Deshalb empfiehlt es sich
• Adressen-/Telefonlisten der für den Dienstbezirk zuständigen Verwaltungsbehörden wie auch Umweltfachkommissariate und den jeweiligen Ansprechpartnern vorzuhalten und Kontakte aufzu-
bauen
• technische Zugangsmöglichkeiten zu den Abfalldatenbanken vor Ort oder über die Führungszentrale zu schaffen
• Kontrolllisten verfügbar zu haben und anzuwenden
• technische Einsatzmittel zu Beweis- und Dokumentationszwecken vorzuhalten.
Erst wenn die Implementierung abfallrechtlicher Kontrollen in den alltäglichen Polizeidienst geglückt ist, kann das Ziel eines erhöhten Kontrolldrucks erreicht werden.
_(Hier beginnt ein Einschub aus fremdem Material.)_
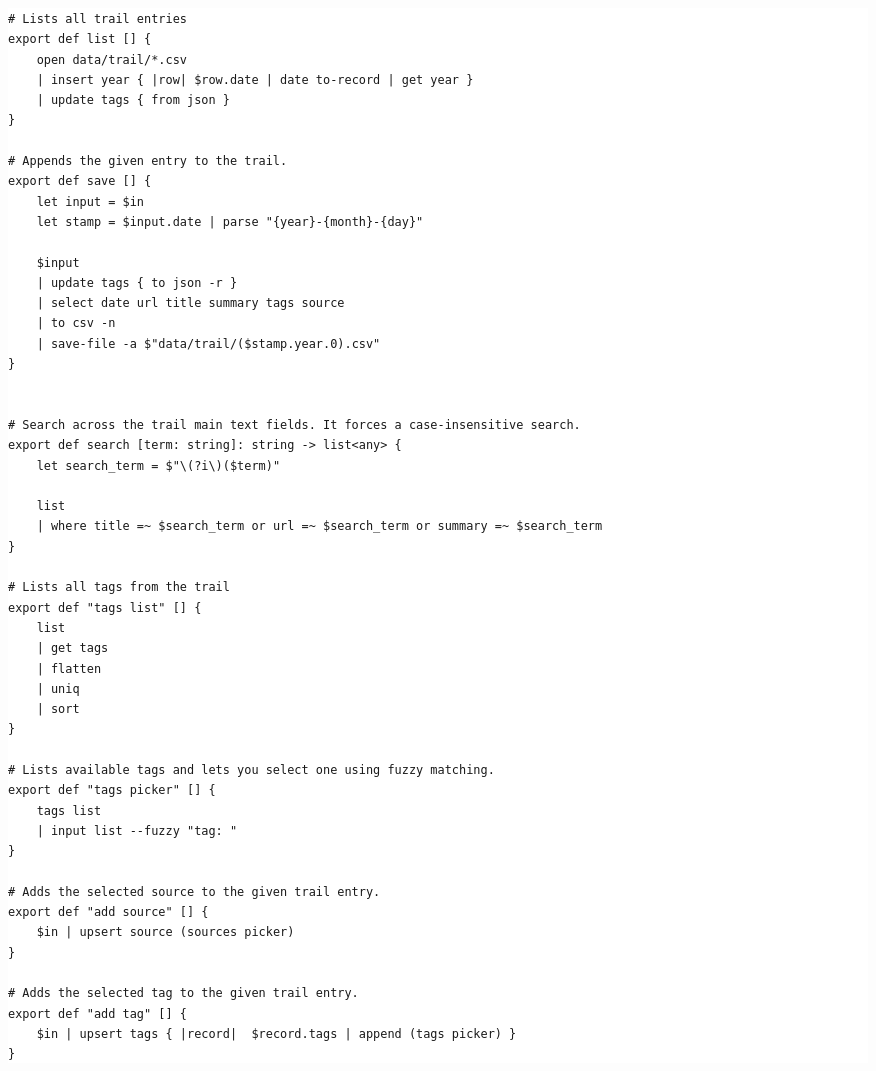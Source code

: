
 ```nu
# Lists all trail entries
export def list [] {
    open data/trail/*.csv
    | insert year { |row| $row.date | date to-record | get year }
    | update tags { from json }
}

# Appends the given entry to the trail.
export def save [] {
    let input = $in
    let stamp = $input.date | parse "{year}-{month}-{day}"

    $input 
    | update tags { to json -r }
    | select date url title summary tags source
    | to csv -n
    | save-file -a $"data/trail/($stamp.year.0).csv"
}


# Search across the trail main text fields. It forces a case-insensitive search.
export def search [term: string]: string -> list<any> {
    let search_term = $"\(?i\)($term)"

    list
    | where title =~ $search_term or url =~ $search_term or summary =~ $search_term
}

# Lists all tags from the trail
export def "tags list" [] {
    list
    | get tags
    | flatten
    | uniq
    | sort
}

# Lists available tags and lets you select one using fuzzy matching.
export def "tags picker" [] {
    tags list
    | input list --fuzzy "tag: "
}

# Adds the selected source to the given trail entry.
export def "add source" [] {
    $in | upsert source (sources picker)
}

# Adds the selected tag to the given trail entry.
export def "add tag" [] {
    $in | upsert tags { |record|  $record.tags | append (tags picker) }
}
```


[SQLite]: https://sqlite.org/
[Nushell]: https://www.nushell.sh/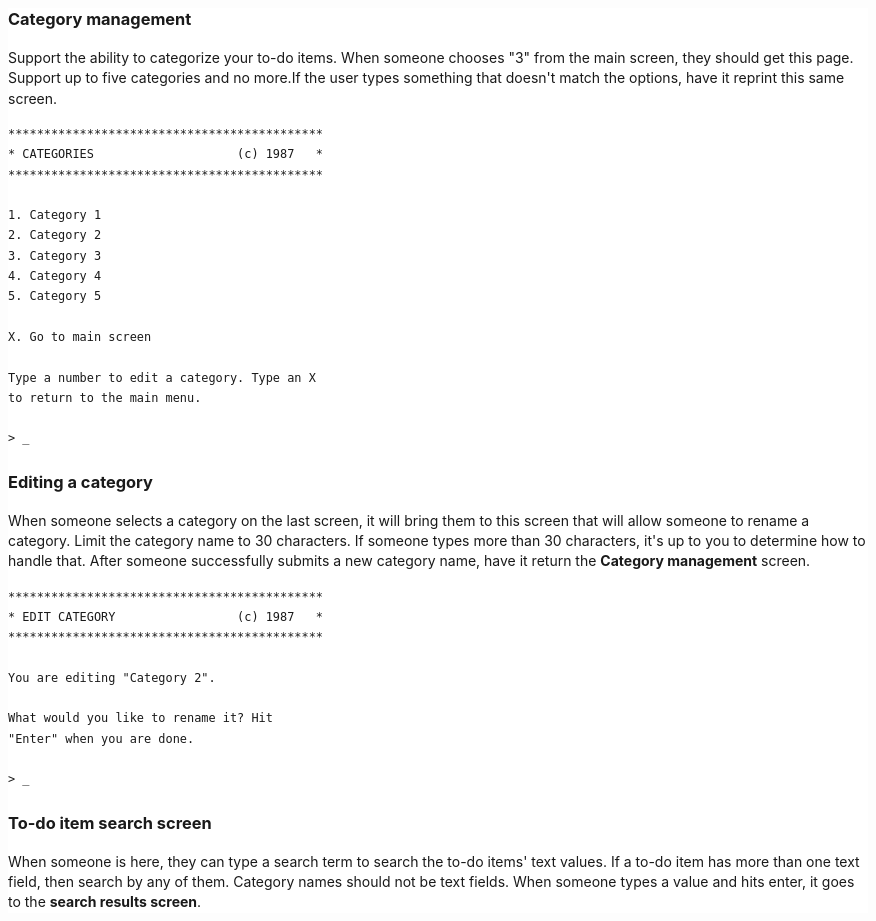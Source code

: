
 ```
```

### Category management

Support the ability to categorize your to-do items. When someone chooses "3"
from the main screen, they should get this page. Support up to five categories
and no more.If the user types something that doesn't match the options, have it
reprint this same screen.

```
********************************************
* CATEGORIES                    (c) 1987   *
********************************************

1. Category 1
2. Category 2
3. Category 3
4. Category 4
5. Category 5

X. Go to main screen

Type a number to edit a category. Type an X
to return to the main menu.

> _
```

### Editing a category

When someone selects a category on the last screen, it will bring them to this
screen that will allow someone to rename a category. Limit the category name to
30 characters. If someone types more than 30 characters, it's up to you to
determine how to handle that. After someone successfully submits a new category
name, have it return the **Category management** screen.

```
********************************************
* EDIT CATEGORY                 (c) 1987   *
********************************************

You are editing "Category 2".

What would you like to rename it? Hit
"Enter" when you are done.

> _

```

### To-do item search screen

When someone is here, they can type a search term to search the to-do items'
text values. If a to-do item has more than one text field, then search by any
of them. Category names should not be text fields. When someone types a value
and hits enter, it goes to the **search results screen**.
Kontrollliste „Abfalltransportkontrollen“
Die eigens für Abfalltransportkontrollen entwickelte Kontrollliste dient zugleich als Checkliste und Wegweiser durch das Abfallrecht. Das „Kontrollkonzept“ findet sich hierin wieder:
• Kontrolle der abfallrechtlichen Begleitpapiere
• Feststellung und wenn möglich abfallrechtliche Klassifizierung der Abfälle und
• Verifizierung des Transportweges.
Die Überprüfung der aufgezeigten Kontrollbereiche auf Plausibilität im gegenseitigen Abgleich zueinander kann dabei Anhaltspunkte für eine Verdachtsgewinnung im Hinblick auf das Vorliegen einer Straftat des unerlaubten Umgangs mit gefährlichen Abfällen gem. § 326 Abs. 1 (innerdeutsch) oder Abs. 2 (grenzüberschreitend) liefern. Außerdem werden Möglichkeiten der Beweissicherung aufgezeigt.
Kommunikationsmittel, sonstige technische Ausstattung, Software
Kommunikationsmittel wie z.B. mobiles Telefon und Fax sind wegen der oftmals erforderlichen Rücksprache mit zuständigen Fachbehörden zur rechtlichen Einordnung des zu bewertenden Vorganges bzw. zum Zwecke der Plausibilitätsüberprüfung abfallrechtlicher Begleitpapiere wichtige Hilfsmittel und Voraussetzung für weitere polizeiliche oder auch fachbehördliche Sofortmaßnahmen in einem angemessenen Zeitrahmen. Zu Beweissicherungs- und Dokumentationszwecken sind technische Einsatzmittel zur Probenahme und visuellen Dokumentation (Kopiergerät, Foto- und Videokamera) unabdingbar.
Landesweit verfügbare Abfalldatenbanken stehen für die abfall- und gefahrgutrechtlichen Bestimmung zur Verfügung. Sie geben darüber hinaus Hilfestellung bei der Bewertung des möglichen Gefahrenpotenzials. Darüber hinaus ist ein gemeinsamer Stoffdatenpool, der Informationen zu chemischen Stoffen beinhaltet, eingerichtet. Diese Online-Datenbank ist ein gemeinsames Bund-Länder-Projekt und wird ständig aktualisiert.
Zusammenarbeit mit dem Ausland
Im Rahmen einer Arbeitsgruppe, die sich aus Vertretern der Bundesländer Saarland, Baden-Württemberg und Rheinland-Pfalz sowie Frankreich und Belgien (Beobachterstatus) zusammensetzt, werden aktuell gemeinsame Abfalltransportkontrollen im grenznahen Bereich geplant. Ziel ist es, zur Bekämpfung von qualifizierter Umweltkriminalität bundesland- und länderübergreifende Standards und Strukturen für eine effiziente Zusammenarbeit auch über Grenzen hinweg zu erarbeiten.